→ **PROBLEM DETAILS**: Give every line of the data again, exactly.

→ **INPUT FOR THIS TASK**:
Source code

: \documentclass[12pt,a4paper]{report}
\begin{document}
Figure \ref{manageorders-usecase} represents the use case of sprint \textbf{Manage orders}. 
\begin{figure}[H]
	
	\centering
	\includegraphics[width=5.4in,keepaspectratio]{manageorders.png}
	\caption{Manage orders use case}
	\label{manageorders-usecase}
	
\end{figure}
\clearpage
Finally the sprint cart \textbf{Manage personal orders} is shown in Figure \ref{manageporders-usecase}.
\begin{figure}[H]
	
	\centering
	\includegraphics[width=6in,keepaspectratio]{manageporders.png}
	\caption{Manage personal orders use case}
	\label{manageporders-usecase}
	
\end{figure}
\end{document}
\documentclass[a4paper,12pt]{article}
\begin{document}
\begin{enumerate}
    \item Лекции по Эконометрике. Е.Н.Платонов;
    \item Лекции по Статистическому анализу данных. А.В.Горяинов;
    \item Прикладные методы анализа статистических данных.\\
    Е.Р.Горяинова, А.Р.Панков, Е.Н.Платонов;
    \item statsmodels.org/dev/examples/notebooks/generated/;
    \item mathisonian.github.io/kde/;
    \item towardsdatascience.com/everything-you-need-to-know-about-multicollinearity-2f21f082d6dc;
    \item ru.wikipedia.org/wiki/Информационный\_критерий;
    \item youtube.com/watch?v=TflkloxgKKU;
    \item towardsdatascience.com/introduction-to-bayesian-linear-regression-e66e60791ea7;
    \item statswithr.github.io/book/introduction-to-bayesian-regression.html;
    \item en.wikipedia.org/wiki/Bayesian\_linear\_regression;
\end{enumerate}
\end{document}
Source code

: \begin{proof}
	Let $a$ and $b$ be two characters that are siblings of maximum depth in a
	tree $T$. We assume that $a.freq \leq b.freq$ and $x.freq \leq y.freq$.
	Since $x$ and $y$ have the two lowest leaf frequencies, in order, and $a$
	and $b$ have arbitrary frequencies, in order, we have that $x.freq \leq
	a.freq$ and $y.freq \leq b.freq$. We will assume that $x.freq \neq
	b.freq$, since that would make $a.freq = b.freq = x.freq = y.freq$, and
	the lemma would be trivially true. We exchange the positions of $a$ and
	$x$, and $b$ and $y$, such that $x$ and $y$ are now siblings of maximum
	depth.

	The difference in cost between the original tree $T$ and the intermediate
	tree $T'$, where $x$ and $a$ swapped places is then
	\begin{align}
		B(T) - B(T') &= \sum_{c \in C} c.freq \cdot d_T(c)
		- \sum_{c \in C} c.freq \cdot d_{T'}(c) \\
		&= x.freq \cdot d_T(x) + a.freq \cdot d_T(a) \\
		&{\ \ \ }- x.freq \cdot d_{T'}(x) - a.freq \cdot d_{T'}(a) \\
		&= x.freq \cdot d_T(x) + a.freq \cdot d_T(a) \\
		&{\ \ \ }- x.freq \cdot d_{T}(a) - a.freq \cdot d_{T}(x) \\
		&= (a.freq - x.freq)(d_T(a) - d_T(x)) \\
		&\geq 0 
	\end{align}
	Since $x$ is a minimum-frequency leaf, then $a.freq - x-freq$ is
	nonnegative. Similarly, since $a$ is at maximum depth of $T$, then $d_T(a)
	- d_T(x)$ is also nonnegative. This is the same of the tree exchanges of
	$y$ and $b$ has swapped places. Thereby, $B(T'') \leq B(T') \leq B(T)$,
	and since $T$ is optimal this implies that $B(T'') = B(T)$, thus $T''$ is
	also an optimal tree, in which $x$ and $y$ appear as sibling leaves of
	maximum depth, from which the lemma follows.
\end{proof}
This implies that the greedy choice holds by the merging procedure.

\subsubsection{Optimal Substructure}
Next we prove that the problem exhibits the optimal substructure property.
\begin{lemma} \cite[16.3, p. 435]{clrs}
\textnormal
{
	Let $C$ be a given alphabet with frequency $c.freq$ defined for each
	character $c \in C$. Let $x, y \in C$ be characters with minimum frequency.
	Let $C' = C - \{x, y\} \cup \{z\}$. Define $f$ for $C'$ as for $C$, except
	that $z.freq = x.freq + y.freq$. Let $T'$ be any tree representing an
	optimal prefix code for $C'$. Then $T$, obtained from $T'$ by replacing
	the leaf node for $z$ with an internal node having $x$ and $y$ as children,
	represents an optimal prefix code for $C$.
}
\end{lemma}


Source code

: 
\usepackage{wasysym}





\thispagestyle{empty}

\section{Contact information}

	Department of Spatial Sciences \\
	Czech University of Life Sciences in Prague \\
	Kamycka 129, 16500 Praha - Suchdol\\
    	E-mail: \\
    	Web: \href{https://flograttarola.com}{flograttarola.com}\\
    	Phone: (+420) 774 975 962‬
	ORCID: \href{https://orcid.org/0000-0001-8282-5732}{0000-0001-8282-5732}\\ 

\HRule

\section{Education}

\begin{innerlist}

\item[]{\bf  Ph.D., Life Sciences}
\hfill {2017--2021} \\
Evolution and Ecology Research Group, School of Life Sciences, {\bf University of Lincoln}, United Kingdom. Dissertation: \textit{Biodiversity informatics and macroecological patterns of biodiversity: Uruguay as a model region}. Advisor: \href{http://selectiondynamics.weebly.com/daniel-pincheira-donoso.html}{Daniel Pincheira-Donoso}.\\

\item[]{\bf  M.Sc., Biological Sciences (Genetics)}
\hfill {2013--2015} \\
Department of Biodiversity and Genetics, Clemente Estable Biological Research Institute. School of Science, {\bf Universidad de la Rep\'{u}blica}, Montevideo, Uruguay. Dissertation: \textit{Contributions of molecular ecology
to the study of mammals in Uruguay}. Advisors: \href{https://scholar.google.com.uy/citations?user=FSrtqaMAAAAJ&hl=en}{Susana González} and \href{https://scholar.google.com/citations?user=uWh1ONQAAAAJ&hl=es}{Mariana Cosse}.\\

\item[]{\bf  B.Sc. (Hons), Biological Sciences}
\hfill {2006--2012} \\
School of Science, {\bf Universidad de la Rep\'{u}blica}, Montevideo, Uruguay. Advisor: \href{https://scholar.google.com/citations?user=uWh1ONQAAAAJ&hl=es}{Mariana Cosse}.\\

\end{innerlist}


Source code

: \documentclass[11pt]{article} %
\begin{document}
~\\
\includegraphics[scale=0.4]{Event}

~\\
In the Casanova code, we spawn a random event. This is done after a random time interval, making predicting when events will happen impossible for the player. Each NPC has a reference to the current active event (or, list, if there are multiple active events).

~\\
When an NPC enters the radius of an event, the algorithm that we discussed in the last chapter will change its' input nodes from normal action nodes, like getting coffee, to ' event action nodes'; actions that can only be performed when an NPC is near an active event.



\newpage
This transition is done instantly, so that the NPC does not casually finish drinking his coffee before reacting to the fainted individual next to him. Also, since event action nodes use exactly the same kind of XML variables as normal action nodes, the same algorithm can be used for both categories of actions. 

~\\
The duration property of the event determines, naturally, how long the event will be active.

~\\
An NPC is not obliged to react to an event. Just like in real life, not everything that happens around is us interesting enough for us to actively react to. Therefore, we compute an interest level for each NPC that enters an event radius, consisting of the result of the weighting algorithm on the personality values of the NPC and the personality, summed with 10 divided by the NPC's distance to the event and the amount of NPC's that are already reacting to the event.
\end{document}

→ **TASK RESULT**:
Source code

: \documentclass[12pt,a4paper]{report}
\begin{document}
Figure \ref{manageorders-usecase} represents the use case of sprint \textbf{Manage orders}. 
\begin{figure}[H]
	
	\centering
	\includegraphics[width=5.4in,keepaspectratio]{manageorders.png}
	\caption{Manage orders use case}
	\label{manageorders-usecase}
	
\end{figure}
\clearpage
Finally the sprint cart \textbf{Manage personal orders} is shown in Figure \ref{manageporders-usecase}.
\begin{figure}[H]
	
	\centering
	\includegraphics[width=6in,keepaspectratio]{manageporders.png}
	\caption{Manage personal orders use case}
	\label{manageporders-usecase}
	
\end{figure}
\end{document}
\documentclass[a4paper,12pt]{article}
\begin{document}
\begin{enumerate}
    \item Лекции по Эконометрике. Е.Н.Платонов;
    \item Лекции по Статистическому анализу данных. А.В.Горяинов;
    \item Прикладные методы анализа статистических данных.\\
    Е.Р.Горяинова, А.Р.Панков, Е.Н.Платонов;
    \item statsmodels.org/dev/examples/notebooks/generated/;
    \item mathisonian.github.io/kde/;
    \item towardsdatascience.com/everything-you-need-to-know-about-multicollinearity-2f21f082d6dc;
    \item ru.wikipedia.org/wiki/Информационный\_критерий;
    \item youtube.com/watch?v=TflkloxgKKU;
    \item towardsdatascience.com/introduction-to-bayesian-linear-regression-e66e60791ea7;
    \item statswithr.github.io/book/introduction-to-bayesian-regression.html;
    \item en.wikipedia.org/wiki/Bayesian\_linear\_regression;
\end{enumerate}
\end{document}
Source code

: \begin{proof}
	Let $a$ and $b$ be two characters that are siblings of maximum depth in a
	tree $T$. We assume that $a.freq \leq b.freq$ and $x.freq \leq y.freq$.
	Since $x$ and $y$ have the two lowest leaf frequencies, in order, and $a$
	and $b$ have arbitrary frequencies, in order, we have that $x.freq \leq
	a.freq$ and $y.freq \leq b.freq$. We will assume that $x.freq \neq
	b.freq$, since that would make $a.freq = b.freq = x.freq = y.freq$, and
	the lemma would be trivially true. We exchange the positions of $a$ and
	$x$, and $b$ and $y$, such that $x$ and $y$ are now siblings of maximum
	depth.

	The difference in cost between the original tree $T$ and the intermediate
	tree $T'$, where $x$ and $a$ swapped places is then
	\begin{align}
		B(T) - B(T') &= \sum_{c \in C} c.freq \cdot d_T(c)
		- \sum_{c \in C} c.freq \cdot d_{T'}(c) \\
		&= x.freq \cdot d_T(x) + a.freq \cdot d_T(a) \\
		&{\ \ \ }- x.freq \cdot d_{T'}(x) - a.freq \cdot d_{T'}(a) \\
		&= x.freq \cdot d_T(x) + a.freq \cdot d_T(a) \\
		&{\ \ \ }- x.freq \cdot d_{T}(a) - a.freq \cdot d_{T}(x) \\
		&= (a.freq - x.freq)(d_T(a) - d_T(x)) \\
		&\geq 0 
	\end{align}
	Since $x$ is a minimum-frequency leaf, then $a.freq - x-freq$ is
	nonnegative. Similarly, since $a$ is at maximum depth of $T$, then $d_T(a)
	- d_T(x)$ is also nonnegative. This is the same of the tree exchanges of
	$y$ and $b$ has swapped places. Thereby, $B(T'') \leq B(T') \leq B(T)$,
	and since $T$ is optimal this implies that $B(T'') = B(T)$, thus $T''$ is
	also an optimal tree, in which $x$ and $y$ appear as sibling leaves of
	maximum depth, from which the lemma follows.
\end{proof}
This implies that the greedy choice holds by the merging procedure.

\subsubsection{Optimal Substructure}
Next we prove that the problem exhibits the optimal substructure property.
\begin{lemma} \cite[16.3, p. 435]{clrs}
\textnormal
{
	Let $C$ be a given alphabet with frequency $c.freq$ defined for each
	character $c \in C$. Let $x, y \in C$ be characters with minimum frequency.
	Let $C' = C - \{x, y\} \cup \{z\}$. Define $f$ for $C'$ as for $C$, except
	that $z.freq = x.freq + y.freq$. Let $T'$ be any tree representing an
	optimal prefix code for $C'$. Then $T$, obtained from $T'$ by replacing
	the leaf node for $z$ with an internal node having $x$ and $y$ as children,
	represents an optimal prefix code for $C$.
}
\end{lemma}


Source code

: 
\usepackage{wasysym}





\thispagestyle{empty}

\section{Contact information}

	Department of Spatial Sciences \\
	Czech University of Life Sciences in Prague \\
	Kamycka 129, 16500 Praha - Suchdol\\
    	E-mail: \\
    	Web: \href{https://flograttarola.com}{flograttarola.com}\\
    	Phone: (+420) 774 975 962‬
	ORCID: \href{https://orcid.org/0000-0001-8282-5732}{0000-0001-8282-5732}\\ 

\HRule

\section{Education}

\begin{innerlist}

\item[]{\bf  Ph.D., Life Sciences}
\hfill {2017--2021} \\
Evolution and Ecology Research Group, School of Life Sciences, {\bf University of Lincoln}, United Kingdom. Dissertation: \textit{Biodiversity informatics and macroecological patterns of biodiversity: Uruguay as a model region}. Advisor: \href{http://selectiondynamics.weebly.com/daniel-pincheira-donoso.html}{Daniel Pincheira-Donoso}.\\

\item[]{\bf  M.Sc., Biological Sciences (Genetics)}
\hfill {2013--2015} \\
Department of Biodiversity and Genetics, Clemente Estable Biological Research Institute. School of Science, {\bf Universidad de la Rep\'{u}blica}, Montevideo, Uruguay. Dissertation: \textit{Contributions of molecular ecology
to the study of mammals in Uruguay}. Advisors: \href{https://scholar.google.com.uy/citations?user=FSrtqaMAAAAJ&hl=en}{Susana González} and \href{https://scholar.google.com/citations?user=uWh1ONQAAAAJ&hl=es}{Mariana Cosse}.\\

\item[]{\bf  B.Sc. (Hons), Biological Sciences}
\hfill {2006--2012} \\
School of Science, {\bf Universidad de la Rep\'{u}blica}, Montevideo, Uruguay. Advisor: \href{https://scholar.google.com/citations?user=uWh1ONQAAAAJ&hl=es}{Mariana Cosse}.\\

\end{innerlist}


Source code

: \documentclass[11pt]{article} %
\begin{document}
~\\
\includegraphics[scale=0.4]{Event}

~\\
In the Casanova code, we spawn a random event. This is done after a random time interval, making predicting when events will happen impossible for the player. Each NPC has a reference to the current active event (or, list, if there are multiple active events).

~\\
When an NPC enters the radius of an event, the algorithm that we discussed in the last chapter will change its' input nodes from normal action nodes, like getting coffee, to ' event action nodes'; actions that can only be performed when an NPC is near an active event.



\newpage
This transition is done instantly, so that the NPC does not casually finish drinking his coffee before reacting to the fainted individual next to him. Also, since event action nodes use exactly the same kind of XML variables as normal action nodes, the same algorithm can be used for both categories of actions. 

~\\
The duration property of the event determines, naturally, how long the event will be active.

~\\
An NPC is not obliged to react to an event. Just like in real life, not everything that happens around is us interesting enough for us to actively react to. Therefore, we compute an interest level for each NPC that enters an event radius, consisting of the result of the weighting algorithm on the personality values of the NPC and the personality, summed with 10 divided by the NPC's distance to the event and the amount of NPC's that are already reacting to the event.
\end{document}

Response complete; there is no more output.